Quand j’ai lu Boulevard Voltaire ce vendredi matin 10 juillet, où pas moins de cinq articles étaient consacrés à la Grèce, j’ai eu peur. Ça y est, ai-je pensé, Boulevard Voltaire a été racheté par un consortium Mélenchon, Laurent, Besancenot & Cie. Car dans quatre des articles, ce sont leurs thèses antieuropéennes et anticapitalistes qui étaient développées, avec hargne, et sous divers aspects. Heureusement le cinquième, signé Henri Temple, redonnait un peu de tenue à ce blog que je lis quotidiennement avec intérêt et grand plaisir depuis sa création par Robert Ménard.
Henri Temple cherche les causes profondes de la situation grecque et en trouve une dans l’inculture de l’élite mondiale, pas seulement française, qui ignore les bases de l’analyse logique et le sens des mots.
Depuis Aristote, explique-t-il, soit 2 500 ans, la monnaie remplit trois fonctions : – moyen intermédiaire pour les échanges, – unité de compte, – réserve de valeur.
Et cette définition n’a pas évolué : le prix Nobel d’économie J.E. Stiglitz la donne toujours en 2002 dans son ouvrage Principes d’économie moderne.
Ces fonctions invariables de la monnaie ne s’exercent qu’à trois conditions :
1 / La maîtrise de l’émission, sans quoi l’instrument de mesure perd son sens et sa proportionnalité (raison pour laquelle cette émission fut, pendant des siècles, une mission régalienne).
2 / La proportionnalité du signe monétaire avec les produits courants (effet facial).
3 / L’adaptation aux besoins d’un système économique et social ouvert au commerce international.
La Grèce fut d’ailleurs un pays qui, il y a trois mille ans déjà, créait des comptoirs commerciaux partout où elle le pouvait (dont Marseille).
Or, qui a cassé récemment ce bon fonctionnement de la monnaie depuis vingt cinq siècles ? Nos élites !

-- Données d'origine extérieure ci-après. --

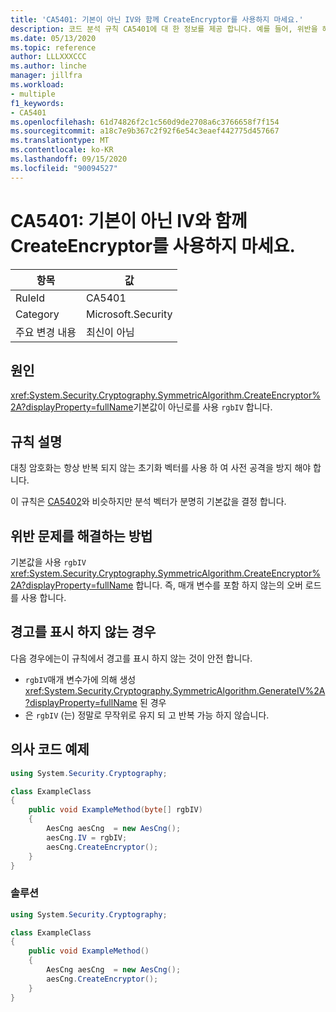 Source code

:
 ```yaml
---
title: 'CA5401: 기본이 아닌 IV와 함께 CreateEncryptor를 사용하지 마세요.'
description: 코드 분석 규칙 CA5401에 대 한 정보를 제공 합니다. 예를 들어, 위반을 해결 하는 방법, 위반 하는 경우를 포함 합니다.
ms.date: 05/13/2020
ms.topic: reference
author: LLLXXXCCC
ms.author: linche
manager: jillfra
ms.workload:
- multiple
f1_keywords:
- CA5401
ms.openlocfilehash: 61d74826f2c1c560d9de2708a6c3766658f7f154
ms.sourcegitcommit: a18c7e9b367c2f92f6e54c3eaef442775d457667
ms.translationtype: MT
ms.contentlocale: ko-KR
ms.lasthandoff: 09/15/2020
ms.locfileid: "90094527"
---
```

# <a name="ca5401-do-not-use-createencryptor-with-non-default-iv"></a>CA5401: 기본이 아닌 IV와 함께 CreateEncryptor를 사용하지 마세요.

|항목|값|
|-|-|
|RuleId|CA5401|
|Category|Microsoft.Security|
|주요 변경 내용|최신이 아님|

## <a name="cause"></a>원인

<xref:System.Security.Cryptography.SymmetricAlgorithm.CreateEncryptor%2A?displayProperty=fullName>기본값이 아닌로를 사용 `rgbIV` 합니다.

## <a name="rule-description"></a>규칙 설명

대칭 암호화는 항상 반복 되지 않는 초기화 벡터를 사용 하 여 사전 공격을 방지 해야 합니다.

이 규칙은 [CA5402](ca5402.md)와 비슷하지만 분석 벡터가 분명히 기본값을 결정 합니다.

## <a name="how-to-fix-violations"></a>위반 문제를 해결하는 방법

기본값을 사용 `rgbIV` <xref:System.Security.Cryptography.SymmetricAlgorithm.CreateEncryptor%2A?displayProperty=fullName> 합니다. 즉, 매개 변수를 포함 하지 않는의 오버 로드를 사용 합니다.

## <a name="when-to-suppress-warnings"></a>경고를 표시 하지 않는 경우

다음 경우에는이 규칙에서 경고를 표시 하지 않는 것이 안전 합니다.

- `rgbIV`매개 변수가에 의해 생성 <xref:System.Security.Cryptography.SymmetricAlgorithm.GenerateIV%2A?displayProperty=fullName> 된 경우
- 은 `rgbIV` (는) 정말로 무작위로 유지 되 고 반복 가능 하지 않습니다.

## <a name="pseudo-code-examples"></a>의사 코드 예제

```csharp
using System.Security.Cryptography;

class ExampleClass
{
    public void ExampleMethod(byte[] rgbIV)
    {
        AesCng aesCng  = new AesCng();
        aesCng.IV = rgbIV;
        aesCng.CreateEncryptor();
    }
}
```

### <a name="solution"></a>솔루션

```csharp
using System.Security.Cryptography;

class ExampleClass
{
    public void ExampleMethod()
    {
        AesCng aesCng  = new AesCng();
        aesCng.CreateEncryptor();
    }
}
```
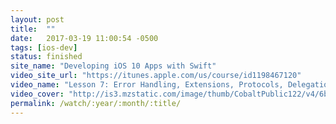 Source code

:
 ```yaml
---
layout: post
title:  ""
date:   2017-03-19 11:00:54 -0500
tags: [ios-dev]
status: finished
site_name: "Developing iOS 10 Apps with Swift"
video_site_url: "https://itunes.apple.com/us/course/id1198467120"
video_name: "Lesson 7: Error Handling, Extensions, Protocols, Delegation, and Scroll View"
video_cover: "http://is3.mzstatic.com/image/thumb/CobaltPublic122/v4/6b/66/d0/6b66d0af-d47f-37d6-9993-9c5237401a49/source/168x214bb.jpg"
permalink: /watch/:year/:month/:title/
---
```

Elles ont cru en des théoriciens fumeux, toujours enseignés dans nos grandes écoles comme Keynes et son système économique que j’appelle depuis longtemps « l’économie du sapeur Camember« .
En voici le principe : quand vous avez creusé un trou, que faire de la terre ? Creuser un deuxième trou plus grand pour y stocker la terre du premier. On voit tout de suite l’absurdité du raisonnement. Or, que dit Keynes ? Que vous pouvez creuser le déficit d’un Etat sans scrupule puisque vous pouvez le combler en empruntant, c’est-à-dire en creusant un autre déficit plus grand qu’il faudra l’abonder d’intérêts (*).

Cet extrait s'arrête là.